27. Kernel driver and IOKit ABI
The engine is reached through a single kernel driver and a flat user-client selector ABI, with 17 control-client selectors and 9 direct-path selectors, each pinned to one exact size tuple. Opening either user client is gated on the kernel entitlement
com.apple.ane.iokit-user-access, which exactly two system binaries hold, so every application reaches the engine through a privileged broker daemon. Selector 2 alone reaches a hardware doorbell from user space, through a four-layer call path ending in an MMIO mailbox write. The size tuples match across the M1 and M2-class kernel cache, so the ABI at this layer is family-invariant.
This chapter covers the driver class hierarchy, the two user-client selector spaces with their exact struct sizes, the dispatch-array record format the kernel validates against, the path from a user-space call down to the hardware doorbell, and the broker model that fronts the device with one privileged daemon.
Driver stack and class hierarchy
The three cooperating kexts, their bundles, principal classes, and provider matches appear in Table 27.1.

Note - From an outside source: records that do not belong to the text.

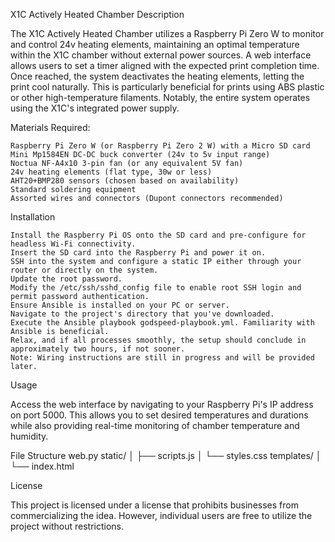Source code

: X1C Actively Heated Chamber
Description

The X1C Actively Heated Chamber utilizes a Raspberry Pi Zero W to monitor and control 24v heating elements, maintaining an optimal temperature within the X1C chamber without external power sources. A web interface allows users to set a timer aligned with the expected print completion time. Once reached, the system deactivates the heating elements, letting the print cool naturally. This is particularly beneficial for prints using ABS plastic or other high-temperature filaments. Notably, the entire system operates using the X1C's integrated power supply.

Materials Required:

    Raspberry Pi Zero W (or Raspberry Pi Zero 2 W) with a Micro SD card
    Mini Mp1584EN DC-DC buck converter (24v to 5v input range)
    Noctua NF-A4x10 3-pin fan (or any equivalent 5V fan)
    24v heating elements (flat type, 30w or less)
    AHT20+BMP280 sensors (chosen based on availability)
    Standard soldering equipment
    Assorted wires and connectors (Dupont connectors recommended)

Installation

    Install the Raspberry Pi OS onto the SD card and pre-configure for headless Wi-Fi connectivity.
    Insert the SD card into the Raspberry Pi and power it on.
    SSH into the system and configure a static IP either through your router or directly on the system.
    Update the root password.
    Modify the /etc/ssh/sshd_config file to enable root SSH login and permit password authentication.
    Ensure Ansible is installed on your PC or server.
    Navigate to the project's directory that you've downloaded.
    Execute the Ansible playbook godspeed-playbook.yml. Familiarity with Ansible is beneficial.
    Relax, and if all processes smoothly, the setup should conclude in approximately two hours, if not sooner.
    Note: Wiring instructions are still in progress and will be provided later.

Usage

Access the web interface by navigating to your Raspberry Pi's IP address on port 5000. This allows you to set desired temperatures and durations while also providing real-time monitoring of chamber temperature and humidity.

File Structure
web.py
static/
│   ├── scripts.js
│   └── styles.css
templates/
│   └── index.html


License

This project is licensed under a license that prohibits businesses from commercializing the idea. However, individual users are free to utilize the project without restrictions.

| Kext role | Bundle | Principal class | Provider match |
|---|---|---|---|
| interface and hardware driver | AppleH11ANEInterface | ANEHWDevice (registered as H11ANEIn) | RTBuddyService, role ANE |
| per-die abstraction layer | AppleT8132ANEHAL | AppleT8132ANEHAL | IOResources |
| multi-engine arbiter | AppleANELoadBalancer | ANEDriver (H1xANELoadBalancer) | IOResources, IOKit |
Table 27.1. Bundle, principal class, and provider match for each of the three kernel extensions.
Three version-locked kexts cooperate, all at build 9.511.3 on the M1 generation.
The interface and hardware driver registers the device, vends the user clients, and rings the firmware.
A per-die hardware abstraction layer supplies the clock, power, and topology constants.
The load balancer owns the program-to-engine residency map and arbitrates across physical engines on parts that have more than one.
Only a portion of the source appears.